*Required work*.
When you reach the line with "[### 🥇 Gold]:ㅇㅇ" in the data below, begin printing lines exactly, and stop once the line with "속성에 대한 유틸리티입니다." has been printed.

[Plain-text document sources]
▬▬▬

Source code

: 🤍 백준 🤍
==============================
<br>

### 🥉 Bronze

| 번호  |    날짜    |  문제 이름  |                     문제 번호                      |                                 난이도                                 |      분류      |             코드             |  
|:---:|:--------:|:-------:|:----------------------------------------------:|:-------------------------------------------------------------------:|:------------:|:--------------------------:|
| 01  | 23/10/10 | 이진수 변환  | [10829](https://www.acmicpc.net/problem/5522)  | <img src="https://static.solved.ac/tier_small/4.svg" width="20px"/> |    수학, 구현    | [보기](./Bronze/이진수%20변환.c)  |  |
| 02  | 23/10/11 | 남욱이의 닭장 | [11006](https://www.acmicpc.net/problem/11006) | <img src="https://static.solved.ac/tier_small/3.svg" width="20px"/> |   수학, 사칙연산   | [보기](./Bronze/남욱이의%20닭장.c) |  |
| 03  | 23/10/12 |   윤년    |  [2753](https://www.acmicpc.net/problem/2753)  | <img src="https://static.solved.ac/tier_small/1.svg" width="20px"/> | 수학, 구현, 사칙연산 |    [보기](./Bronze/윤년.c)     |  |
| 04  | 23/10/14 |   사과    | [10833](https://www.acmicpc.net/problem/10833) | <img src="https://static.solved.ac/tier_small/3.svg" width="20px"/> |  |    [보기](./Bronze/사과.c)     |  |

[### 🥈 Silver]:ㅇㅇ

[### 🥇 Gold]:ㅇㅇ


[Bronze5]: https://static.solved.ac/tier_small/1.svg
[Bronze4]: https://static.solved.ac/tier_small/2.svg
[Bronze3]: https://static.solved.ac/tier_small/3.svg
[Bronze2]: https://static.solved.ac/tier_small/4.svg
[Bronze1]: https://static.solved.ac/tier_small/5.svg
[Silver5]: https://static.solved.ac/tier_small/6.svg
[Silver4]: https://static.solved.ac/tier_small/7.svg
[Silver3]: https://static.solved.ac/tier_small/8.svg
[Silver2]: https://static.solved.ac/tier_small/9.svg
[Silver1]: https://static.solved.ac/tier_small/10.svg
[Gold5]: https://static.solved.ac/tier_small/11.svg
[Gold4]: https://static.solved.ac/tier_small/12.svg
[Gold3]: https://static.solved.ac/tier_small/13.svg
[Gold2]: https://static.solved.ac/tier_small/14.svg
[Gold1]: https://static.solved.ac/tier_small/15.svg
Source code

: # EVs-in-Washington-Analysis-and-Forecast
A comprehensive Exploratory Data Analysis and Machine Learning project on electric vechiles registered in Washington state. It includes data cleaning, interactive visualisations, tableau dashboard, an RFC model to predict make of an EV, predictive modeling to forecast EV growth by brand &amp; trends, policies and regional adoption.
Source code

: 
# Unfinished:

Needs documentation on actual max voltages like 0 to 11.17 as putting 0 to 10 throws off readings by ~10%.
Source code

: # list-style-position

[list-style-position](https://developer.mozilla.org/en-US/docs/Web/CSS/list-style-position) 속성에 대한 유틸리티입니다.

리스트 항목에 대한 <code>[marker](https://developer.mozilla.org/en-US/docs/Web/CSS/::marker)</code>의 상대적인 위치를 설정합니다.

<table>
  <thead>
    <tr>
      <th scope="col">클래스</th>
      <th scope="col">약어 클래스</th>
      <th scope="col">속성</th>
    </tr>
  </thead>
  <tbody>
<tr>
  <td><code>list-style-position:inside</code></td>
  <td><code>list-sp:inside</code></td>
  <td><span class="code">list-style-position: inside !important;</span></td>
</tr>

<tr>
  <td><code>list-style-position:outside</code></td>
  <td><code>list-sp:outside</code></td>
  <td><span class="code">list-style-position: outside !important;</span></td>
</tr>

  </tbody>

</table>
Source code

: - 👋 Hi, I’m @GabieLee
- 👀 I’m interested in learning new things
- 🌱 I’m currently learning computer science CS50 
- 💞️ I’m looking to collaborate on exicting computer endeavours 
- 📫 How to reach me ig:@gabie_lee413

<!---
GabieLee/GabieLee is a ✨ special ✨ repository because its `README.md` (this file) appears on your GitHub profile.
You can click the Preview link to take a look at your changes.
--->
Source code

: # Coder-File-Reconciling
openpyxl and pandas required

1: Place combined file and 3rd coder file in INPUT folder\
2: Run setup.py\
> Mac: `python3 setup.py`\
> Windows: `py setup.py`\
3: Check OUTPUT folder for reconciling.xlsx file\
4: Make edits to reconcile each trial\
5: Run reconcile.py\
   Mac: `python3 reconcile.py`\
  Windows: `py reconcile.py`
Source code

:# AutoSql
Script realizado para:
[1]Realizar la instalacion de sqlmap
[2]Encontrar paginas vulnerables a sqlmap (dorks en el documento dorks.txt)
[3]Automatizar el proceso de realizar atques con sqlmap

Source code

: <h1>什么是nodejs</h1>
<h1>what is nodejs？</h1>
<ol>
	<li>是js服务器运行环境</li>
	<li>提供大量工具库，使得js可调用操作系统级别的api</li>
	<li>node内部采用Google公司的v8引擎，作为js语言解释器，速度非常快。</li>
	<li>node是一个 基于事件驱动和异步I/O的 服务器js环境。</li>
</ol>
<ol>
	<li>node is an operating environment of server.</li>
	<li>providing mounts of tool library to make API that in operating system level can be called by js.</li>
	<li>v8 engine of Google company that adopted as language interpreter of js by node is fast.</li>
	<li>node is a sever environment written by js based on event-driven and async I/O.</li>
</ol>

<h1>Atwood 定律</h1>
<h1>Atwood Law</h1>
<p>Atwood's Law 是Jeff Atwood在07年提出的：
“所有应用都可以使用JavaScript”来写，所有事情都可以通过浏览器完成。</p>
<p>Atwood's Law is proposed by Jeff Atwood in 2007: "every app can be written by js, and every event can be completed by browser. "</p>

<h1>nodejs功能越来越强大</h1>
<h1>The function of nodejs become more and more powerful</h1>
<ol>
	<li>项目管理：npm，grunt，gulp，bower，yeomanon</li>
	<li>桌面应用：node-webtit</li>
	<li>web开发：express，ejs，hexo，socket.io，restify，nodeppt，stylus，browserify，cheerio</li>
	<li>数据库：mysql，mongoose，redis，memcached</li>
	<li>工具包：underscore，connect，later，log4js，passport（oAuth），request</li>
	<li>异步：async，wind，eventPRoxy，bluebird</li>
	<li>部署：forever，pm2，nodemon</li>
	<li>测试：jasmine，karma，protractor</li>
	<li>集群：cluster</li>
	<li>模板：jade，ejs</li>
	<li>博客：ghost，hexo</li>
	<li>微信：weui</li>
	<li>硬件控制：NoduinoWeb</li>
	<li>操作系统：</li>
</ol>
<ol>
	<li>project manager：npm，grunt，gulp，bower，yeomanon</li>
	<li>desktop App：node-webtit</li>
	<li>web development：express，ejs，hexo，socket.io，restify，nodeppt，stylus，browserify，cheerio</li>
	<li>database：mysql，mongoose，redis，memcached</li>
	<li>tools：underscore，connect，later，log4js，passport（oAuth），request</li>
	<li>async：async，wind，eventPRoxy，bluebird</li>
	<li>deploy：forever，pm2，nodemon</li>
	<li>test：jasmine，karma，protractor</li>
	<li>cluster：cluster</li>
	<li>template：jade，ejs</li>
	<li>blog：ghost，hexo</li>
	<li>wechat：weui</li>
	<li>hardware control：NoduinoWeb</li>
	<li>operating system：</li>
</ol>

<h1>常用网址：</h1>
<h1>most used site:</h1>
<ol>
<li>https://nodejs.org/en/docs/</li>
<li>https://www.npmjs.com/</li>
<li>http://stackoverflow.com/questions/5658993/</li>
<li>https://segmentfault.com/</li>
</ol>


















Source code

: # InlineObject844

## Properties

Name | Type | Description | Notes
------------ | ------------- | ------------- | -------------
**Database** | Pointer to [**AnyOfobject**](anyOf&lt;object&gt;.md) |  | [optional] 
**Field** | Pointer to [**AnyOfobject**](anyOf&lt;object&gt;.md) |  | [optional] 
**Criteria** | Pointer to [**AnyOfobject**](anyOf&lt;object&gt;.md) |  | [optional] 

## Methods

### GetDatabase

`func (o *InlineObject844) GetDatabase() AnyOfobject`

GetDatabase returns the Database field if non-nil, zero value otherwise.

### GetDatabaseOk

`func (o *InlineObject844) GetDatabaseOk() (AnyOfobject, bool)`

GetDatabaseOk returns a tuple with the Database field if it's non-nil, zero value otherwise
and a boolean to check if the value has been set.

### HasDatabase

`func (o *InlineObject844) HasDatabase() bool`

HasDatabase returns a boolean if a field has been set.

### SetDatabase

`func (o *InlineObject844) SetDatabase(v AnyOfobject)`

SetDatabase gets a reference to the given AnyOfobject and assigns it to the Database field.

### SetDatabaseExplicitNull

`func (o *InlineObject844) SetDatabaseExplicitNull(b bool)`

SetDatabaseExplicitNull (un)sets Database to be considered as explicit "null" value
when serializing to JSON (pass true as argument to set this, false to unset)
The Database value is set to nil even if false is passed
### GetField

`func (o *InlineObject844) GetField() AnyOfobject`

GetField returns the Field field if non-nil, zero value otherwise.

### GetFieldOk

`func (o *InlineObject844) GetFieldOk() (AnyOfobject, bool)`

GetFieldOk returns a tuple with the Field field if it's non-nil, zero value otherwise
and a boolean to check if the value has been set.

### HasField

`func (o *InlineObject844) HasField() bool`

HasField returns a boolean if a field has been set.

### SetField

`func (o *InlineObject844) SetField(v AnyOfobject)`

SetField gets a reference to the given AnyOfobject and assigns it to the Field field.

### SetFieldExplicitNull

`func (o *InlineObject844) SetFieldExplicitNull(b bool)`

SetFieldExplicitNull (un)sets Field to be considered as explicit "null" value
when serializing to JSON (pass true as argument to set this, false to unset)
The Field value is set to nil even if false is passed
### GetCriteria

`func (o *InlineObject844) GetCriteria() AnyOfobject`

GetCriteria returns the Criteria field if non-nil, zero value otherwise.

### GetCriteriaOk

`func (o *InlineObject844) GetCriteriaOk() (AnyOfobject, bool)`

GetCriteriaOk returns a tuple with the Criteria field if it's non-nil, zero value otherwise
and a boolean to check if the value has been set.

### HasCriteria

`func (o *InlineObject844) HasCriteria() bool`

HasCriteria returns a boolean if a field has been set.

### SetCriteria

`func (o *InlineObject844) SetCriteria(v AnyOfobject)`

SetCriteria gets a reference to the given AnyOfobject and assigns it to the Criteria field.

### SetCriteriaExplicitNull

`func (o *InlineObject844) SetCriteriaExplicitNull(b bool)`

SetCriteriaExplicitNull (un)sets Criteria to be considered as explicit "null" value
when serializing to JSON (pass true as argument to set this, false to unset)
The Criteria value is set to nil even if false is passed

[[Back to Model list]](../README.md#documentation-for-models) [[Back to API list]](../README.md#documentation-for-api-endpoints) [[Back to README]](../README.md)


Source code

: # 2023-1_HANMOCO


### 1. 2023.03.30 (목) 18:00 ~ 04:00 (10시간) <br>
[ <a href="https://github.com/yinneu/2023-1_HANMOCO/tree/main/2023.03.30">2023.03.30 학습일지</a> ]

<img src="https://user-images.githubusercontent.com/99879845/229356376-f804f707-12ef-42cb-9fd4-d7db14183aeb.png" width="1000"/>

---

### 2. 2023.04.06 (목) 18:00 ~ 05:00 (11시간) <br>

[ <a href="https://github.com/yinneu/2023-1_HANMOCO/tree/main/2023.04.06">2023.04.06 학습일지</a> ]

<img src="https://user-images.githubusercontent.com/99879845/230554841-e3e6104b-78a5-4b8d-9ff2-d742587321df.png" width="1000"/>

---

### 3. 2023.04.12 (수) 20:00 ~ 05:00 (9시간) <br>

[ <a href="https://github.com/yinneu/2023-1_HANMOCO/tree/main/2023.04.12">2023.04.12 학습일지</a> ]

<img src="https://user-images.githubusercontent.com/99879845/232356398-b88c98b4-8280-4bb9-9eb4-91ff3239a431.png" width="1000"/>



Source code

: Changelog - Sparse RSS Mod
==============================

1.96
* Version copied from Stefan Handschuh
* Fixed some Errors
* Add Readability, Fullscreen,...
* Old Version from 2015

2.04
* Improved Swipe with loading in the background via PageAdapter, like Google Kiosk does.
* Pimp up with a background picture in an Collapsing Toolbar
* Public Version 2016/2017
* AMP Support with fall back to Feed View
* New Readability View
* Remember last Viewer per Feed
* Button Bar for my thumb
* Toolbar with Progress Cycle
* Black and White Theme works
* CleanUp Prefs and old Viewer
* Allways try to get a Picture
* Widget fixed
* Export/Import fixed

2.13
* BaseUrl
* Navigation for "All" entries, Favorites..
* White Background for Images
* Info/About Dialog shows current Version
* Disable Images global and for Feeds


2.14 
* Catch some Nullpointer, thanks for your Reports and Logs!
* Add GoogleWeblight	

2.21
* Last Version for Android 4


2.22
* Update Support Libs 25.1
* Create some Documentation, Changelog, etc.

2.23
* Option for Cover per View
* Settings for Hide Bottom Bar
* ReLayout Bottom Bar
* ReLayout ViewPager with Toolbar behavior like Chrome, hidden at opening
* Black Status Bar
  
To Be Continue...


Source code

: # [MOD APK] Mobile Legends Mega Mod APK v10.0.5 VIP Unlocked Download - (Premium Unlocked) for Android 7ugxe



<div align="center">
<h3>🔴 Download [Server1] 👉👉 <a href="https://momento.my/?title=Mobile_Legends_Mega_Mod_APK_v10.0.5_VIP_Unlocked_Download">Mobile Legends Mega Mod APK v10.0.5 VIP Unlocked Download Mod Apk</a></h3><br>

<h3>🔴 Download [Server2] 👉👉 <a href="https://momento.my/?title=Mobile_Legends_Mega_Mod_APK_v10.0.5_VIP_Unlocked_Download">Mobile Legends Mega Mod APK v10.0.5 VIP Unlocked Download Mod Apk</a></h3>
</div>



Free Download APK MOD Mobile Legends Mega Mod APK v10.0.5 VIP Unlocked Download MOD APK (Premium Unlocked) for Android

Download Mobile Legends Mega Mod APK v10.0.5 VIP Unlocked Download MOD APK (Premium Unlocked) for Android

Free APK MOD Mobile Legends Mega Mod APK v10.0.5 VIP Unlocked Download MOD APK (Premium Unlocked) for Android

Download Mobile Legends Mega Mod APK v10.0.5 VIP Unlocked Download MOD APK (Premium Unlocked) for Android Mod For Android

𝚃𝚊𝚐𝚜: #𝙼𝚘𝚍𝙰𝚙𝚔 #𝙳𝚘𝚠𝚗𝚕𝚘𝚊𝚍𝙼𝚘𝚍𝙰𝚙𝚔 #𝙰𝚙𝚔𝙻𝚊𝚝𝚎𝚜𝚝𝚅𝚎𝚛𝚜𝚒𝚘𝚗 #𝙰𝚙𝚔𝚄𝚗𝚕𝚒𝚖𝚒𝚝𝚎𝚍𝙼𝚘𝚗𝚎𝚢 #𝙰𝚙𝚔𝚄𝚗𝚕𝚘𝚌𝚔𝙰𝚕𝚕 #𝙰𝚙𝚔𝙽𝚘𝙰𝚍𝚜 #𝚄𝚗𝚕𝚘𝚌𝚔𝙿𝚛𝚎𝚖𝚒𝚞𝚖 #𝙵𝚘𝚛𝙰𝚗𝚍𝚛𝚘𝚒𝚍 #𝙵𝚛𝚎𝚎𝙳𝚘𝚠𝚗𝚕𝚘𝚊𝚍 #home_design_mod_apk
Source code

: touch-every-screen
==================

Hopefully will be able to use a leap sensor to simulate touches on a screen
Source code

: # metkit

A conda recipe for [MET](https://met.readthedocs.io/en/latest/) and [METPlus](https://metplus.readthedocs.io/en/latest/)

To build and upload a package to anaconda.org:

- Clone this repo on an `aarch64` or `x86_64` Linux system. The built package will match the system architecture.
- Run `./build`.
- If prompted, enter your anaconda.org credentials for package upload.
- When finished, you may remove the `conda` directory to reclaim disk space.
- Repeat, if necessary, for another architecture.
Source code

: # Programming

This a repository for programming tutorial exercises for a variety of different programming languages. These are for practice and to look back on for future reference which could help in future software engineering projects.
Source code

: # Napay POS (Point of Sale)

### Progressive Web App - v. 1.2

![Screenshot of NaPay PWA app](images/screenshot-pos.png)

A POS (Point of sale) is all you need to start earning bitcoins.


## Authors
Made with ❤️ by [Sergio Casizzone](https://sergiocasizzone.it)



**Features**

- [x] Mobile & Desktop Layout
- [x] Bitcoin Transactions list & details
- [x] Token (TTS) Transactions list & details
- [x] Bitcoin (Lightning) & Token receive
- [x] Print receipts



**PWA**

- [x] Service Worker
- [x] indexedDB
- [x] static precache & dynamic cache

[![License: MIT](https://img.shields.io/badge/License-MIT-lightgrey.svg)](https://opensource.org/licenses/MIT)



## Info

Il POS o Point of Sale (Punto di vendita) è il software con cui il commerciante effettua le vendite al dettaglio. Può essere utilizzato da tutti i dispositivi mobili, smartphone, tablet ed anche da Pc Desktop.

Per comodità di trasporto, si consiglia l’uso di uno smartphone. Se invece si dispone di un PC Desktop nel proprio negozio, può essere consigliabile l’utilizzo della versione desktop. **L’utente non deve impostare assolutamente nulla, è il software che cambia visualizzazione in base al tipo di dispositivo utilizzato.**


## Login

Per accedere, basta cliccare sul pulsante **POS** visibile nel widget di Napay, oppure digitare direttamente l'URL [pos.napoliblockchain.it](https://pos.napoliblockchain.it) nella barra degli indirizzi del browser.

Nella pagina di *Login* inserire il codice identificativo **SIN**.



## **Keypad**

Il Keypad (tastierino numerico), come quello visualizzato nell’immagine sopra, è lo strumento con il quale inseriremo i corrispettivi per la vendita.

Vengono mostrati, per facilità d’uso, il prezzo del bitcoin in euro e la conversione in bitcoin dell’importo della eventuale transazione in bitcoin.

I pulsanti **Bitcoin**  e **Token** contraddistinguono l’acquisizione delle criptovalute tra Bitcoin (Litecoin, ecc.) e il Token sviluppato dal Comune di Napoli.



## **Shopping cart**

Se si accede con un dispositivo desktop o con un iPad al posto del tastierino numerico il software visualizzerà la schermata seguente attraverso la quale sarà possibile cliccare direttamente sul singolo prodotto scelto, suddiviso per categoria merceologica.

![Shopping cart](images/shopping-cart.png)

▬▬▬

*Reply*.
[### 🥇 Gold]:ㅇㅇ


[Bronze5]: https://static.solved.ac/tier_small/1.svg
[Bronze4]: https://static.solved.ac/tier_small/2.svg
[Bronze3]: https://static.solved.ac/tier_small/3.svg
[Bronze2]: https://static.solved.ac/tier_small/4.svg
[Bronze1]: https://static.solved.ac/tier_small/5.svg
[Silver5]: https://static.solved.ac/tier_small/6.svg
[Silver4]: https://static.solved.ac/tier_small/7.svg
[Silver3]: https://static.solved.ac/tier_small/8.svg
[Silver2]: https://static.solved.ac/tier_small/9.svg
[Silver1]: https://static.solved.ac/tier_small/10.svg
[Gold5]: https://static.solved.ac/tier_small/11.svg
[Gold4]: https://static.solved.ac/tier_small/12.svg
[Gold3]: https://static.solved.ac/tier_small/13.svg
[Gold2]: https://static.solved.ac/tier_small/14.svg
[Gold1]: https://static.solved.ac/tier_small/15.svg
Source code

: # EVs-in-Washington-Analysis-and-Forecast
A comprehensive Exploratory Data Analysis and Machine Learning project on electric vechiles registered in Washington state. It includes data cleaning, interactive visualisations, tableau dashboard, an RFC model to predict make of an EV, predictive modeling to forecast EV growth by brand &amp; trends, policies and regional adoption.
Source code

: 
# Unfinished:

Needs documentation on actual max voltages like 0 to 11.17 as putting 0 to 10 throws off readings by ~10%.
Source code

: # list-style-position

[list-style-position](https://developer.mozilla.org/en-US/docs/Web/CSS/list-style-position) 속성에 대한 유틸리티입니다.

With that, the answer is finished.